Spectral superchannels pose requirements similar to standard WDM channels for optical amplifiers, requiring careful design of amplifiers to minimize wavelength-dependent gain, and typically requiring active control of wavelength-dependent gain [69].

Spatial superchannels may share optical amplifiers, provided they are designed to amplify signals in multiple spatial dimensions. This may reduce the number of amplifiers per link by a factor ${S}_{L}^{-1}$, and may reduce the number of amplifiers within a node by a factor ${S}_{N}^{-1}$. The sharing of control systems and management interfaces represents an opportunity to reduce the power consumption per spatial dimension [70].
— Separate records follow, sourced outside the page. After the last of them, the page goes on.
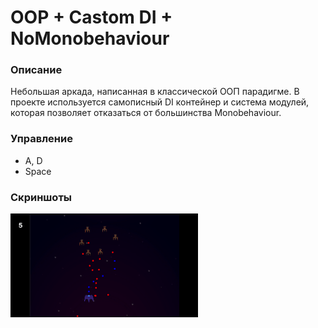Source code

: # OOP + Castom DI + NoMonobehaviour

### Описание

Небольшая аркада, написанная в классической ООП парадигме. В проекте используется самописный DI контейнер и система модулей, которая позволяет отказаться от большинства Monobehaviour.

### Управление

- A, D 
- Space

### Скриншоты

<img src="Assets\Resources\Arcade.png" width="300">
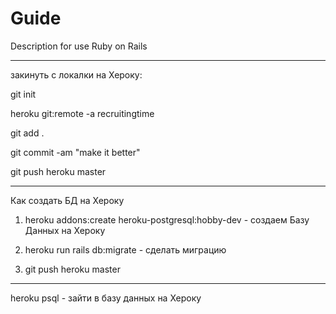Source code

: # Guide

Description for use Ruby on Rails

----------------------------------------

закинуть с локалки на Хероку:

git init

heroku git:remote -a recruitingtime

git add .

git commit -am "make it better"

git push heroku master

----------------------------------------

Как создать БД на Хероку

1. heroku addons:create heroku-postgresql:hobby-dev - создаем Базу Данных на Хероку

2. heroku run rails db:migrate                      - сделать миграцию 

3. git push heroku master

--------------------------------------------

heroku psql                                      - зайти в базу данных на Хероку
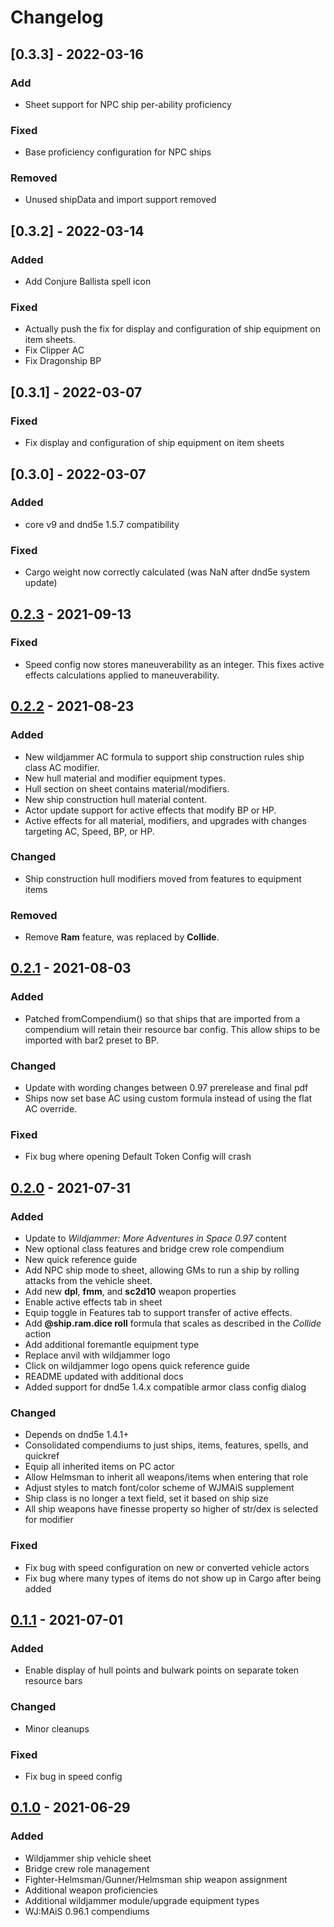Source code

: # Changelog

## [0.3.3] - 2022-03-16

### Add

- Sheet support for NPC ship per-ability proficiency

### Fixed

- Base proficiency configuration for NPC ships

### Removed

- Unused shipData and import support removed

## [0.3.2] - 2022-03-14

### Added

- Add Conjure Ballista spell icon

### Fixed

- Actually push the fix for display and configuration of ship equipment on item sheets.
- Fix Clipper AC
- Fix Dragonship BP

## [0.3.1] - 2022-03-07

### Fixed

- Fix display and configuration of ship equipment on item sheets

## [0.3.0] - 2022-03-07

### Added

- core v9 and dnd5e 1.5.7 compatibility

### Fixed

- Cargo weight now correctly calculated (was NaN after dnd5e system update)

## [0.2.3] - 2021-09-13

### Fixed

- Speed config now stores maneuverability as an integer. This fixes active effects calculations applied to maneuverability.

## [0.2.2] - 2021-08-23

### Added 

- New wildjammer AC formula to support ship construction rules ship class AC modifier.
- New hull material and modifier equipment types.
- Hull section on sheet contains material/modifiers.
- New ship construction hull material content. 
- Actor update support for active effects that modify BP or HP.
- Active effects for all material, modifiers, and upgrades with changes targeting AC, Speed, BP, or HP.

### Changed

- Ship construction hull modifiers moved from features to equipment items

### Removed

- Remove **Ram** feature, was replaced by **Collide**.

## [0.2.1] - 2021-08-03

### Added

- Patched fromCompendium() so that ships that are imported from a compendium will retain their resource bar config. This allow ships to be imported with bar2 preset to BP.

### Changed

- Update with wording changes between 0.97 prerelease and final pdf
- Ships now set base AC using custom formula instead of using the flat AC override.

### Fixed

- Fix bug where opening Default Token Config will crash

## [0.2.0] - 2021-07-31

### Added

- Update to *Wildjammer: More Adventures in Space 0.97* content
- New optional class features and bridge crew role compendium
- New quick reference guide
- Add NPC ship mode to sheet, allowing GMs to run a ship by rolling attacks from the vehicle sheet.
- Add new **dpl**, **fmm**, and **sc2d10** weapon properties
- Enable active effects tab in sheet
- Equip toggle in Features tab to support transfer of active effects.
- Add **@ship.ram.dice roll** formula that scales as described in the *Collide* action
- Add additional foremantle equipment type
- Replace anvil with wildjammer logo
- Click on wildjammer logo opens quick reference guide
- README updated with additional docs
- Added support for dnd5e 1.4.x compatible armor class config dialog

### Changed

- Depends on dnd5e 1.4.1+
- Consolidated compendiums to just ships, items, features, spells, and quickref
- Equip all inherited items on PC actor
- Allow Helmsman to inherit all weapons/items when entering that role
- Adjust styles to match font/color scheme of WJMAiS supplement
- Ship class is no longer a text field, set it based on ship size
- All ship weapons have finesse property so higher of str/dex is selected for modifier

### Fixed

- Fix bug with speed configuration on new or converted vehicle actors
- Fix bug where many types of items do not show up in Cargo after being added

## [0.1.1] - 2021-07-01

### Added
- Enable display of hull points and bulwark points on separate token resource bars

### Changed
- Minor cleanups

### Fixed
- Fix bug in speed config

## [0.1.0] - 2021-06-29

### Added

- Wildjammer ship vehicle sheet
- Bridge crew role management
- Fighter-Helmsman/Gunner/Helmsman ship weapon assignment
- Additional weapon proficiencies
- Additional wildjammer module/upgrade equipment types
- WJ:MAiS 0.96.1 compendiums

[Unreleased]: https://github.com/surged20/wjmais/compare/0.2.3...HEAD
[0.2.3]: https://github.com/surged20/wjmais/compare/0.2.2...0.2.3
[0.2.2]: https://github.com/surged20/wjmais/compare/0.2.1...0.2.2
[0.2.1]: https://github.com/surged20/wjmais/compare/0.2.0...0.2.1
[0.2.0]: https://github.com/surged20/wjmais/compare/0.1.1...0.2.0
[0.1.1]: https://github.com/surged20/wjmais/compare/0.1.0...0.1.1
[0.1.0]: https://github.com/surged20/wjmais/releases/tag/0.1.0

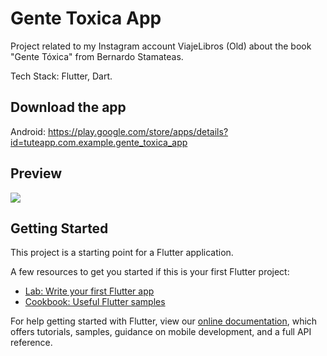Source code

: # Gente Toxica App

Project related to my Instagram account ViajeLibros (Old) about the book "Gente Tóxica" from Bernardo Stamateas.

Tech Stack: Flutter, Dart.

## Download the app

Android: https://play.google.com/store/apps/details?id=tuteapp.com.example.gente_toxica_app

## Preview

![](img-preview.png)

## Getting Started

This project is a starting point for a Flutter application.

A few resources to get you started if this is your first Flutter project:

- [Lab: Write your first Flutter app](https://flutter.dev/docs/get-started/codelab)
- [Cookbook: Useful Flutter samples](https://flutter.dev/docs/cookbook)

For help getting started with Flutter, view our
[online documentation](https://flutter.dev/docs), which offers tutorials,
samples, guidance on mobile development, and a full API reference.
Multi-core Erbium-doped fiber amplifiers (EDFAs) for uncoupled- or coupled-core MCFs may use cladding pumping [71] or multi-core pumping [72]. Similarly, multi-mode EDFAs for coupled spatial superchannels in MMF may use cladding pumping [73] or core pumping [74]. In addition, distributed Raman amplification has been demonstrated in uncoupled-core MCFs [75] and MMFs [76]. It has been suggested that the denser packing of modes in coupled-core MCFs or MMFs reduces pump power requirements [70], representing an advantage of coupled over uncoupled spatial superchannels.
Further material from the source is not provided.